This did not deter interest in the approach and in the fall of
1994 meetings were held to explore the idea of organizing the
entire Howard Flat area as an Codling moth Areawide Management
Project (CAMP). Growers and crop consultants established a CAMP
Board consisting of five consultants and three growers. In cooperation
with a Howard Flat Technical Advisory Committee a proposal was
submitted to the USDA-ARS Fruit Research Laboratory in Yakima
to be a site to receive funding to help implement an areawide
codling moth management pilot project in the western US.
The proposal was funded and $105,000 was allotted to Howard Flat
in 1995. The funding provided a salary for a full-time coordinator,
supplies, and operations. Over half of the funding, $55,000,
was used to subsidize the cost of the pheromone to the growers
at a rate of $50 per acre. The cost of the pheromone used, Isomate-C+,
was $110 per acre so the grower was paying out of pocket $60 per
acre, this in addition to insecticides that he would need to apply.
Organization meetings with growers were held prior to the season
and only two of 36 decided not to participate in the project.
A total of 1,135 acres were treated with Isomate-C+ in April.
Some growers applied the pheromone dispensers themselves while
about half decided to pay the project $15 per acre to apply the
dispensers. Pheromone was attached to large plastic clips prior
to the time of hanging. It was placed high in the tree canopy,
within the upper two feet, using long poles, avoiding the need
for ladders and greatly speeding the application.
To monitor codling moth activity in orchards pheromone traps,
(Pherocon 1CP, Trécé Inc) and a high load lure (red
septum with 10 mg of codelmone) were place in every 2 to 2.5 acres,
a total of 448 traps were used. Traps were place at mid-canopy,
ca. 8 feet average, monitored weekly and lures changed every three
weeks (first flight) or two weeks (second flight).
The use of high load lures to monitor codling moth activity in
mating disruption orchards and the need to apply pheromone high
in the tree canopy has been established by research conducted
by Larry Gut and Jay Brunner (WSU) and Alan Knight (USDA-ARS),
Leafroller moths were also monitored at Howard Flat.
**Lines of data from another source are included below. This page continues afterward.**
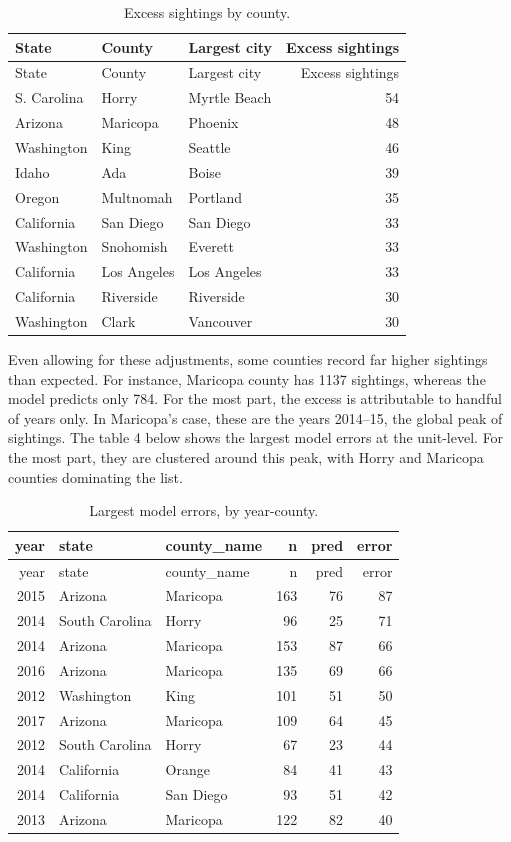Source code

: \documentclass[]{elsarticle} %
\begin{document}
\begin{longtable}[]{@{}lllr@{}}
\caption{Excess sightings by county.}\tabularnewline
\toprule
State & County & Largest city & Excess sightings \\
\midrule
\endfirsthead
\toprule
State & County & Largest city & Excess sightings \\
\midrule
\endhead
S. Carolina & Horry & Myrtle Beach & 54 \\
Arizona & Maricopa & Phoenix & 48 \\
Washington & King & Seattle & 46 \\
Idaho & Ada & Boise & 39 \\
Oregon & Multnomah & Portland & 35 \\
California & San Diego & San Diego & 33 \\
Washington & Snohomish & Everett & 33 \\
California & Los Angeles & Los Angeles & 33 \\
California & Riverside & Riverside & 30 \\
Washington & Clark & Vancouver & 30 \\
\bottomrule
\end{longtable}

Even allowing for these adjustments, some counties record far higher
sightings than expected. For instance, Maricopa county has 1137
sightings, whereas the model predicts only 784. For the most part, the
excess is attributable to handful of years only. In Maricopa's case,
these are the years 2014--15, the global peak of sightings. The table 4
below shows the largest model errors at the unit-level. For the most
part, they are clustered around this peak, with Horry and Maricopa
counties dominating the list.

\pagebreak

\begin{longtable}[]{@{}rllrrr@{}}
\caption{Largest model errors, by year-county.}\tabularnewline
\toprule
year & state & county\_name & n & pred & error \\
\midrule
\endfirsthead
\toprule
year & state & county\_name & n & pred & error \\
\midrule
\endhead
2015 & Arizona & Maricopa & 163 & 76 & 87 \\
2014 & South Carolina & Horry & 96 & 25 & 71 \\
2014 & Arizona & Maricopa & 153 & 87 & 66 \\
2016 & Arizona & Maricopa & 135 & 69 & 66 \\
2012 & Washington & King & 101 & 51 & 50 \\
2017 & Arizona & Maricopa & 109 & 64 & 45 \\
2012 & South Carolina & Horry & 67 & 23 & 44 \\
2014 & California & Orange & 84 & 41 & 43 \\
2014 & California & San Diego & 93 & 51 & 42 \\
2013 & Arizona & Maricopa & 122 & 82 & 40 \\
\bottomrule
\end{longtable}
\end{document}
Fifty-six
traps of P. pyrusana and C. rosaceana were distributed
uniformly throughout the area and checked weekly. Other pests
monitored in 15 pre-selected blocks included aphids, leafhopper,
mites, leafminer and the mullen plant bug, Campylomma verbasci.
Common natural enemies associated with these pests were also
monitored. The intent of monitoring this group of secondary pests
and their natural enemies was to follow changes in their populations
and compare these to similar pest and natural enemy populations
in conventional orchards within the area but not at Howard Flat.
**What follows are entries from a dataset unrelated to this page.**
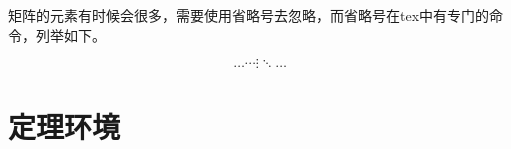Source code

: 矩阵的元素有时候会很多，需要使用省略号去忽略，而省略号在tex中有专门的命令，列举如下。
\begin{codeshow}
\[
\ldots \cdots \vdots \ddots \dotsc
\]
\end{codeshow}




\section{定理环境}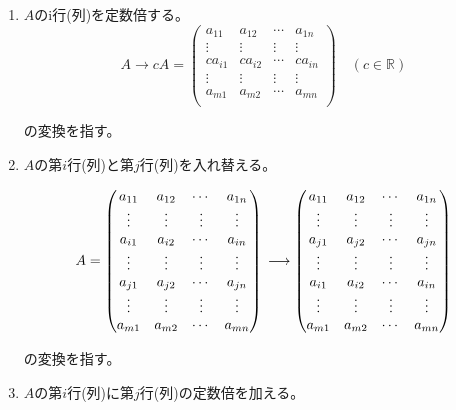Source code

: \documentclass[dvipdfmx,autodetect-engine]{jsarticle}
\theoremstyle{definition}
\begin{document}
\begin{enumerate}
\renewcommand{\labelenumi}{(\arabic{enumi})}
\item $A$のi行(列)を定数倍する。
$$
A \longrightarrow cA = \begin{pmatrix}
a_{11} & a_{12} & \cdots & a_{1n} \\
\vdots & \vdots & \vdots & \vdots \\
ca_{i1} & ca_{i2} & \cdots & ca_{in} \\
\vdots & \vdots & \vdots & \vdots \\
a_{m1} & a_{m2} & \cdots & a_{mn} \\
\end{pmatrix} \quad (c \in \mathbb{R})
$$

の変換を指す。

\item $A$の第$i$行(列)と第$j$行(列)を入れ替える。

$$
A = \begin{pmatrix}
a_{11} & a_{12} & \cdots & a_{1n} \\
\vdots & \vdots & \vdots & \vdots \\
a_{i1} & a_{i2} & \cdots & a_{in} \\
\vdots & \vdots & \vdots & \vdots \\
a_{j1} & a_{j2} & \cdots & a_{jn} \\
\vdots & \vdots & \vdots & \vdots \\
a_{m1} & a_{m2} & \cdots & a_{mn} \\
\end{pmatrix} \\
\longrightarrow \begin{pmatrix}
a_{11} & a_{12} & \cdots & a_{1n} \\
\vdots & \vdots & \vdots & \vdots \\
a_{j1} & a_{j2} & \cdots & a_{jn} \\
\vdots & \vdots & \vdots & \vdots \\
a_{i1} & a_{i2} & \cdots & a_{in} \\
\vdots & \vdots & \vdots & \vdots \\
a_{m1} & a_{m2} & \cdots & a_{mn} \\
\end{pmatrix}
$$

の変換を指す。

\item $A$の第$i$行(列)に第$j$行(列)の定数倍を加える。


\end{enumerate}
\end{document}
Codling moth monitoring indicated high populations in many orchards.
More than 3,000 moths were captured in 270 of the 448 traps (60%)
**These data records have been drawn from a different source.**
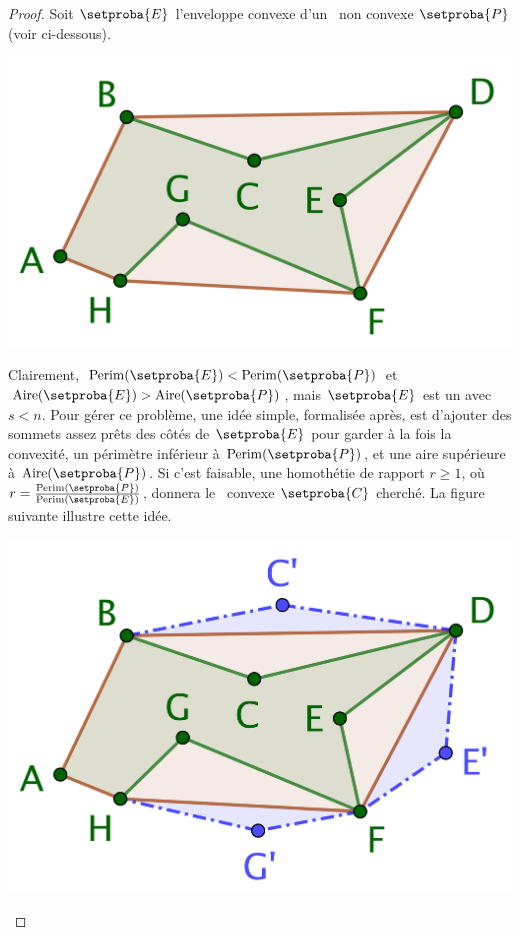 \begin{proof}
	Soit $\setproba{E}$ l'enveloppe convexe d'un \ngone\ non convexe $\setproba{P}$ (voir ci-dessous).
	
	\begin{center}
		\centering
		\small\itshape
		\includegraphics[scale=.45]{content/polygon/sol-must-be/convex-hull.png}
	\end{center}
	
		
	Clairement,
	$\perim{\setproba{E}} < \perim{\setproba{P}}$
	et
	$\area{\setproba{E}} > \area{\setproba{P}}$,
	mais
	$\setproba{E}$ est un  avec $s < n$. 
	Pour gérer ce problème, une idée simple, formalisée après, est d'ajouter des sommets assez prêts des côtés de $\setproba{E}$ pour garder à la fois
	la convexité, 
	un périmètre inférieur à $\perim{\setproba{P}}$, 
	et
	une aire supérieure à $\area{\setproba{P}}$.
	Si c'est faisable, une homothétie de rapport $r \geq 1$, où $r = \frac{ \perim{\setproba{P}} }{ \perim{\setproba{E}} }$, donnera le \ngone\ convexe $\setproba{C}$ cherché.
	La figure suivante illustre cette idée.
	
	\begin{center}
		\includegraphics[scale=.45]{content/polygon/sol-must-be/convex-hull-distortion.png}
	\end{center}


\end{proof}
during the first 3 weeks of monitoring. The high level of codling
moth pressure in many orchards was anticipated based on fruit
injury reports from 1994 and histories of pest problems in certain
areas on Howard Flat. All growers were advised by crop consultants
to apply a well-timed first cover spray for codling moth control;
this was in addition to suppression expected by the pheromone.
Following the beginning of the first cover applications, codling
moth captures in traps dropped dramatically. Twenty-one percent
of traps captured zero moths during the first codling moth generation,
and 57% of the traps captured four or fewer moths, a level suggested
as a treatment threshold in orchards using mating disruption.
The dramatic drop in moth captures on Howard Flat following the
initiation of codling moth cover sprays suggested that moths in
the region were not resistant to organophosphate insecticides.
Bioassays were conducted to determine the level of resistance
in codling moth adults at four separate locations within Howard
Flat and at the Tree Fruit Research and Extension Center in Wenatchee.
Dose-mortality curves generated from the bioassays indicated
that only a low level of resistance was present within codling
moth populations at Howard Flat.
Capture of codling moth was much lower during the second generation.
Sixty-five percent of traps captured zero moths during the first
codling moth generation, and 93% of the traps captured four or
fewer moths. Cover sprays to control codling moth were planned
in high pressure orchards during the second generation. However,
additional controls were not applied to most pheromone treated
blocks because of the high level of fruit damage caused by a hailstorm
that hit the region on July 9.
Approximately 70% of the orchards on Howard Flat were affected
in some way by the hailstorm, and in many orchards such a high
percentage of fruit was damaged that it could only be harvested
for the processing market. Mating disruption alone provided adequate
codling moth suppression in the second generation for most orchards,
even those which were damaged by hail.
In 1994, 5,006 codling moths were captured in 155 traps at Howard
Flat, an average of 32.3 moths per trap. In 1995, 3,929 codling
moths were captured in 448 traps, an average of 8.8 per trap.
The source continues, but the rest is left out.